** Opening Data for analysis block **
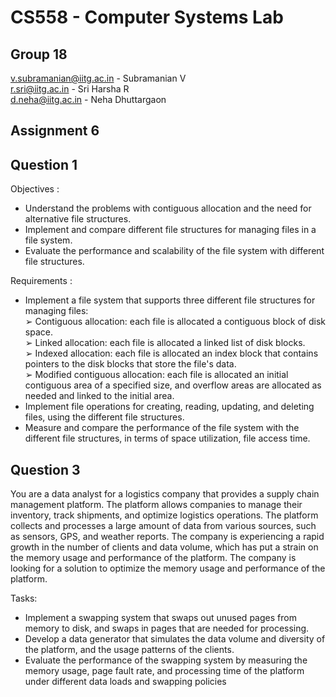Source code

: # CS558 - Computer Systems Lab
## Group 18

v.subramanian@iitg.ac.in - Subramanian V<br>
r.sri@iitg.ac.in - Sri Harsha R<br>
d.neha@iitg.ac.in - Neha Dhuttargaon

## Assignment 6

## Question 1
Objectives :
* Understand the problems with contiguous allocation and the need for alternative file
structures.
* Implement and compare different file structures for managing files in a file system.
* Evaluate the performance and scalability of the file system with different file structures.

Requirements :
* Implement a file system that supports three different file structures for managing files:<br>
➢ Contiguous allocation: each file is allocated a contiguous block of disk space.<br>
➢ Linked allocation: each file is allocated a linked list of disk blocks.<br>
➢ Indexed allocation: each file is allocated an index block that contains pointers to the disk
blocks that store the file's data.<br>
➢ Modified contiguous allocation: each file is allocated an initial contiguous area of a
specified size, and overflow areas are allocated as needed and linked to the initial area.
* Implement file operations for creating, reading, updating, and deleting files, using the
different file structures.
* Measure and compare the performance of the file system with the different file structures, in
terms of space utilization, file access time.

## Question 3
You are a data analyst for a logistics company that provides a supply chain management platform.
The platform allows companies to manage their inventory, track shipments, and optimize logistics
operations. The platform collects and processes a large amount of data from various sources, such as
sensors, GPS, and weather reports. The company is experiencing a rapid growth in the number of
clients and data volume, which has put a strain on the memory usage and performance of the
platform. The company is looking for a solution to optimize the memory usage and performance of
the platform.

Tasks:
* Implement a swapping system that swaps out unused pages from memory to disk, and swaps
in pages that are needed for processing.
* Develop a data generator that simulates the data volume and diversity of the platform, and
the usage patterns of the clients.
* Evaluate the performance of the swapping system by measuring the memory usage, page
fault rate, and processing time of the platform under different data loads and swapping
policies
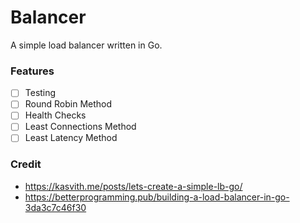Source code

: # Balancer
A simple load balancer written in Go.

### Features
* [ ] Testing
* [ ] Round Robin Method
* [ ] Health Checks
* [ ] Least Connections Method
* [ ] Least Latency Method

### Credit
* https://kasvith.me/posts/lets-create-a-simple-lb-go/
* https://betterprogramming.pub/building-a-load-balancer-in-go-3da3c7c46f30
** Closing Data for analysis block **
Work task: Each line from the one containing "The platform allows" through the last line of the listing is to be given again exactly, with no pictures and no other lines.

Response for this exercise:
The platform allows companies to manage their inventory, track shipments, and optimize logistics
operations. The platform collects and processes a large amount of data from various sources, such as
sensors, GPS, and weather reports. The company is experiencing a rapid growth in the number of
clients and data volume, which has put a strain on the memory usage and performance of the
platform. The company is looking for a solution to optimize the memory usage and performance of
the platform.

Tasks:
* Implement a swapping system that swaps out unused pages from memory to disk, and swaps
in pages that are needed for processing.
* Develop a data generator that simulates the data volume and diversity of the platform, and
the usage patterns of the clients.
* Evaluate the performance of the swapping system by measuring the memory usage, page
fault rate, and processing time of the platform under different data loads and swapping
policies
Source code

: # Balancer
A simple load balancer written in Go.

### Features
* [ ] Testing
* [ ] Round Robin Method
* [ ] Health Checks
* [ ] Least Connections Method
* [ ] Least Latency Method

### Credit
* https://kasvith.me/posts/lets-create-a-simple-lb-go/
* https://betterprogramming.pub/building-a-load-balancer-in-go-3da3c7c46f30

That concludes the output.